Some examples of data that have a high correlation:
- Hype for Machine Learning Vs people doing Machine Learning work.
- Distance you run each day and your fitness level.
- The amount of typing you do and your average typing wpm.
Some examples of data that have a low correlation (or none at all):
- How much TV you watch vs how much food your dog eats.
- Your Uncle’s favorite color and your name.
- Possible release dates for Avenger’s : Endgame (2019) and possible release dates for Joker (2019) [not too sure though]
Mathematically, it depends on correlation coefficient ‘r’ it ranges from -1.0 to +1.0 and the closer r is to -1.0 or +1.0, the more closely related the two variables are. For correlation due to value being closer to -1.0, it is also called ‘inverse’ correlation.

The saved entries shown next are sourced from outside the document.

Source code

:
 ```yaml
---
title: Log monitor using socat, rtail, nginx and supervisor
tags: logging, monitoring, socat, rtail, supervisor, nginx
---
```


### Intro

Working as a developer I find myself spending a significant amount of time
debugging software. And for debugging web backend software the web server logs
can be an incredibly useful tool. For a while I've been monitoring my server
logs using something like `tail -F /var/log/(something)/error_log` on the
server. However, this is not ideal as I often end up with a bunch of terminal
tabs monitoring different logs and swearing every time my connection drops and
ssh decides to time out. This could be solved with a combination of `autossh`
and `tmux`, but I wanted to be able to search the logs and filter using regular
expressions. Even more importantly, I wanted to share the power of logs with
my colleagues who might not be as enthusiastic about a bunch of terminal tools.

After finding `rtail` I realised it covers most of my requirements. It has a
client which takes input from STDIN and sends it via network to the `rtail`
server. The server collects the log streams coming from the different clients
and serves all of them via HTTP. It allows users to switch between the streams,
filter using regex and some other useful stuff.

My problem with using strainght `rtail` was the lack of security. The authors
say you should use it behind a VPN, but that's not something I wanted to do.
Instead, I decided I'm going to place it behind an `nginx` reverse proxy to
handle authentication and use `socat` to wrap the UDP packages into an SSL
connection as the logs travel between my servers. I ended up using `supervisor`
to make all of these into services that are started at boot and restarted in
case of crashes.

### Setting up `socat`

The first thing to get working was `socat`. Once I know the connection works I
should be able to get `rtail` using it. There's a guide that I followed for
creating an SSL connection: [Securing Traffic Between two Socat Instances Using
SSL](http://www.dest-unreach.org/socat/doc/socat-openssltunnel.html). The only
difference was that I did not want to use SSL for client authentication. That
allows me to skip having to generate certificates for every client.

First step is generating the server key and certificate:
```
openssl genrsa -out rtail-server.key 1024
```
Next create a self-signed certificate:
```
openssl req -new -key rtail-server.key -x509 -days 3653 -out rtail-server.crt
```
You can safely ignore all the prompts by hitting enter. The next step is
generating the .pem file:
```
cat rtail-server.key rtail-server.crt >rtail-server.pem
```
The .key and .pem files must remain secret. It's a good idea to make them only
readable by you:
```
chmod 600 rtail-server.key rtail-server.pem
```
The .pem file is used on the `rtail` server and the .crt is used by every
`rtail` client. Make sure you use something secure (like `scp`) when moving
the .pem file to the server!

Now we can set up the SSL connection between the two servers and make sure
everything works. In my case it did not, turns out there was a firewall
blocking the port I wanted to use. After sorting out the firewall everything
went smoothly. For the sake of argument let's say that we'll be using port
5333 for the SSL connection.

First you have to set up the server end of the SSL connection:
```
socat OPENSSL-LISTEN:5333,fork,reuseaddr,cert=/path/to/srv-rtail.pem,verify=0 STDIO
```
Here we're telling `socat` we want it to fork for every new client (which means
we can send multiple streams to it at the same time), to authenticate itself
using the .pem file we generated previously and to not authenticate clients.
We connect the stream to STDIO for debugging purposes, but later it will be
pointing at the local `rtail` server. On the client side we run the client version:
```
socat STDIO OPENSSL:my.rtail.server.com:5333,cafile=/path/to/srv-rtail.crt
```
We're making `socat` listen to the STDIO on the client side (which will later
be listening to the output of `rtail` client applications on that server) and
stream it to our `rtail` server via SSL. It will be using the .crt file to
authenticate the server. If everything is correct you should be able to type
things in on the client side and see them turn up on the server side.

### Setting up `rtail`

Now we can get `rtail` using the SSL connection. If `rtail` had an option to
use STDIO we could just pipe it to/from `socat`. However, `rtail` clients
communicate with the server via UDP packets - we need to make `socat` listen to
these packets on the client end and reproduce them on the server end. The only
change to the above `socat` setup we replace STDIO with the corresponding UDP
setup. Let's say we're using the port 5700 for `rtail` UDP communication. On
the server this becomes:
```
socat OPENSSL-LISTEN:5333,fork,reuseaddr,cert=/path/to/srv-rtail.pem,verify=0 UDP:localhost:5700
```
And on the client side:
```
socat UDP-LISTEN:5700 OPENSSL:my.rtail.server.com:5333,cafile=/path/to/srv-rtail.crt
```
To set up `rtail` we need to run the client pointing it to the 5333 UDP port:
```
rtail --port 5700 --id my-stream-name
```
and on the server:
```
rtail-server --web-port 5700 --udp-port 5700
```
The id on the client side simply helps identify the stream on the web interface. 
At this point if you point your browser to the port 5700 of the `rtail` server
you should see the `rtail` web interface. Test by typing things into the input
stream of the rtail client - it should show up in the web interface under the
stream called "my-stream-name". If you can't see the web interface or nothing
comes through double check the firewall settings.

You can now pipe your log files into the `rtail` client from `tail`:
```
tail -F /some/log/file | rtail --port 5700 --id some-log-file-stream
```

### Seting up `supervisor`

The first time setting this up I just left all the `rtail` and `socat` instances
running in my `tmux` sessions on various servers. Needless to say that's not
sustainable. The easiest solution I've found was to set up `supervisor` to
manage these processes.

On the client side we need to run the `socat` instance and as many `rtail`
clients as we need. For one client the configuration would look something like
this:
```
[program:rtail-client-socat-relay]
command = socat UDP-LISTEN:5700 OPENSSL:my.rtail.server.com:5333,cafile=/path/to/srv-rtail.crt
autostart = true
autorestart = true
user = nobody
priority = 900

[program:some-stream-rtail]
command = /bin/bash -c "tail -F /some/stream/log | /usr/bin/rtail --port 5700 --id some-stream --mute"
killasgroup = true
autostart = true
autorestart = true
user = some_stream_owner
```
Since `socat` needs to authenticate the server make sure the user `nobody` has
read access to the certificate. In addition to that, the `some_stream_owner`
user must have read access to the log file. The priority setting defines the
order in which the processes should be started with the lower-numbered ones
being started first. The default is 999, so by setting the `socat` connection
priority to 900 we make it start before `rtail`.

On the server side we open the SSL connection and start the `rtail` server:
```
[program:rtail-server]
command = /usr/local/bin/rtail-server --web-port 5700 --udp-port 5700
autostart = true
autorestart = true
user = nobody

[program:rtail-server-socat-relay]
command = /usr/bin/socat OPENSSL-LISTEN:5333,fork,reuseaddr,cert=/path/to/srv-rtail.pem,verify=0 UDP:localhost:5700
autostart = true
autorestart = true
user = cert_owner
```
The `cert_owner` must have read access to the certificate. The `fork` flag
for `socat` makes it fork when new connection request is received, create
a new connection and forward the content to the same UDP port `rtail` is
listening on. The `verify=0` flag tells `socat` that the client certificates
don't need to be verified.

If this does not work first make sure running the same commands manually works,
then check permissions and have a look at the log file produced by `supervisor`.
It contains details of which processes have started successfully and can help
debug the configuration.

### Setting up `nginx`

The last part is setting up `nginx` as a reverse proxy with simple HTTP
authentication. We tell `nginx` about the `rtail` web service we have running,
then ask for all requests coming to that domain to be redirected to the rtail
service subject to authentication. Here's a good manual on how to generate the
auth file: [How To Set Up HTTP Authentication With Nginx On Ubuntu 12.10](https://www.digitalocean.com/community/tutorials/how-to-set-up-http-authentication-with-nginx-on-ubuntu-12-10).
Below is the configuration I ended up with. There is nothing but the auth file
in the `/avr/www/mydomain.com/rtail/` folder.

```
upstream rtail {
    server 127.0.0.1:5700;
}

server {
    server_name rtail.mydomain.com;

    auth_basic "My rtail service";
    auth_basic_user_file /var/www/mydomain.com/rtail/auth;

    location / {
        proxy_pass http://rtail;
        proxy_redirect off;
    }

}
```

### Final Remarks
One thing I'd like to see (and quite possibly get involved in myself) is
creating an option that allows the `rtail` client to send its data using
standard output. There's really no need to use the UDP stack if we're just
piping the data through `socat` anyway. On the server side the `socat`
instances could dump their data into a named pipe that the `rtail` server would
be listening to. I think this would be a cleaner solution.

Usually, in statistics, we measure four types of correlations: Pearson correlation, Kendall rank correlation, Spearman correlation, and the Point-Biserial correlation. But Pearson r correlation is the most widely used technique for linear relationship between variables :
There are five assumptions that are made with respect to Pearson’s correlation:
- The variables must be either interval or ratio measurements.
- The variables must be approximately normally distributed.
- There is a linear relationship between the two variables.
- Outliers are either kept to a minimum or are removed entirely. (This can be done by removing the extreme outliers after plotting the data)
- There is homoscedasticity of the data. In statistics, a sequence or a vector of random variables is homoscedastic if all random variables in the sequence or vector have the same finite variance. This is also known as homogeneity of variance. [p2]
Therefore it is inappropriate to use Pearson’s r coefficient method on data that doesn’t fulfill the above requirements such as the non-linear dataset in above plots, which will give erroneous values of r. To avoid this data can be plotted through usage of scatter plot and verified for linearity.